### Problem to work on
Go through the records below and tally the lines that include "useful". Answer with the number only.

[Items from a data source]
'''

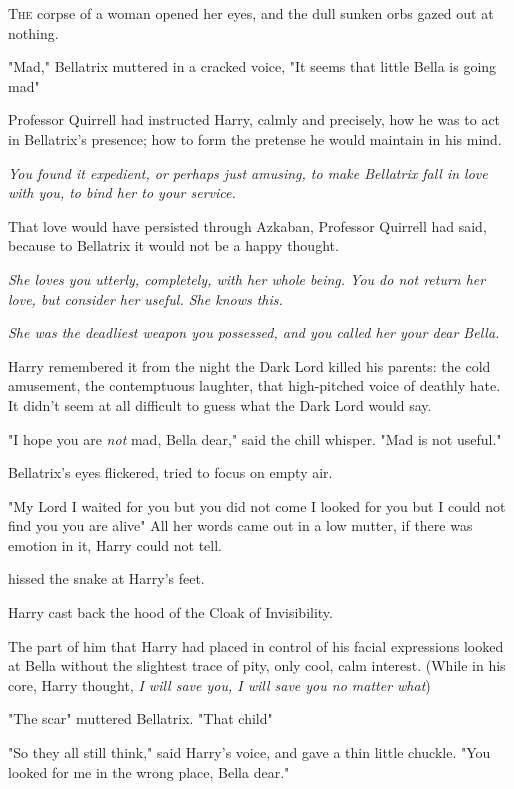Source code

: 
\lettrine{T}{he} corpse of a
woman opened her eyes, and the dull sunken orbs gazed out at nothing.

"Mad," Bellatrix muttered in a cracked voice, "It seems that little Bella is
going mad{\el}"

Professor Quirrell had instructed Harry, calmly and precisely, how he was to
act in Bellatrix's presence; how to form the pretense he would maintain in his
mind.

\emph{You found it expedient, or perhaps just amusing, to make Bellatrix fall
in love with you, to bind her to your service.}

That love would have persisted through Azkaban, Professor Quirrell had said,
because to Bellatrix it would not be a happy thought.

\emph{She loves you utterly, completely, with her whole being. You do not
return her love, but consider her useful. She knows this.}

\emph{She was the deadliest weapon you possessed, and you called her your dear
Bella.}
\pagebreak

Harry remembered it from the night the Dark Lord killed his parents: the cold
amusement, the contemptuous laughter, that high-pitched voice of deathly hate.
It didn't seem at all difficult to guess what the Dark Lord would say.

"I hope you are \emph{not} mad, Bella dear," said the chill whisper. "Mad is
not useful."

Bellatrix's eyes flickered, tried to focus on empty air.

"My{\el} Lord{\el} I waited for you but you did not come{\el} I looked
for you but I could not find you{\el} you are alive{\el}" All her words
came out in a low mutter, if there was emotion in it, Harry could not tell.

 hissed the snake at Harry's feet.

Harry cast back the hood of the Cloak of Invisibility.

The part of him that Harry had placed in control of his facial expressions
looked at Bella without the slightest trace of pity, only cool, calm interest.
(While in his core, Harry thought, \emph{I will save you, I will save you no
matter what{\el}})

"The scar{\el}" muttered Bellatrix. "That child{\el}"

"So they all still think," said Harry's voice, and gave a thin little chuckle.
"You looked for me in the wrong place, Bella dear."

'''

### Problem solution
2